** Problem statement **
Only a number is wanted here: how many lines in the records below contain the string "buggy".
### Data extract ###
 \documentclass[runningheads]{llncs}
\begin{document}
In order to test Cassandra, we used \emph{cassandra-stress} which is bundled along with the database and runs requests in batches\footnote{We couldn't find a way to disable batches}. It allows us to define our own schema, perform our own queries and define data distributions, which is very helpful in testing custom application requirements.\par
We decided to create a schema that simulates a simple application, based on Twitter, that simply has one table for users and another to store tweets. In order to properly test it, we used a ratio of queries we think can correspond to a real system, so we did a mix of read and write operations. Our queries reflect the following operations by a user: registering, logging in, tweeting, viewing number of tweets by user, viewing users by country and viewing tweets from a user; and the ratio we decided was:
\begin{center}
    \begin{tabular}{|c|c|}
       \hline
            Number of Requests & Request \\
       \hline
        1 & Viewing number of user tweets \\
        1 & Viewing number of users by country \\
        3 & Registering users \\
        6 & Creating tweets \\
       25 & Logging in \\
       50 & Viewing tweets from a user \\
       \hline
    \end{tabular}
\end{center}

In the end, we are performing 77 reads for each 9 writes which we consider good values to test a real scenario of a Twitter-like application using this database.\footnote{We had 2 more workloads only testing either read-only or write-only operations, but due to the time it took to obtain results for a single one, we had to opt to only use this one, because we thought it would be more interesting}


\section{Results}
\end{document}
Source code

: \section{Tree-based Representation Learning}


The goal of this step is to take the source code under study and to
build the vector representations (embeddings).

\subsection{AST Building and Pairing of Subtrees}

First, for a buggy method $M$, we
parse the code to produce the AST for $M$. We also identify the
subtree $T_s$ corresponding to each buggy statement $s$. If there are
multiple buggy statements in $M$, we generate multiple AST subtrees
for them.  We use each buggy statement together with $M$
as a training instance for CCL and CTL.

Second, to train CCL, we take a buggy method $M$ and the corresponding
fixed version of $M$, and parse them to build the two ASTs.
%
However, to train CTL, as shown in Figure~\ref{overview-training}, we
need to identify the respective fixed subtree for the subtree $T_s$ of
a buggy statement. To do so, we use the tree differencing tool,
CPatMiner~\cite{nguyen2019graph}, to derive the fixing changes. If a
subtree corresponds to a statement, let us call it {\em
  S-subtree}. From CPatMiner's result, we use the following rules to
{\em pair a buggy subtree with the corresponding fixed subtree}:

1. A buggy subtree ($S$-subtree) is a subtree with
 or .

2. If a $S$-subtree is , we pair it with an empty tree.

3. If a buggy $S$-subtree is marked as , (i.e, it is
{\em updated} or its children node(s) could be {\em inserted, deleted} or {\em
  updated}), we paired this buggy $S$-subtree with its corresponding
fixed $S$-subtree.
###
** Response area **
10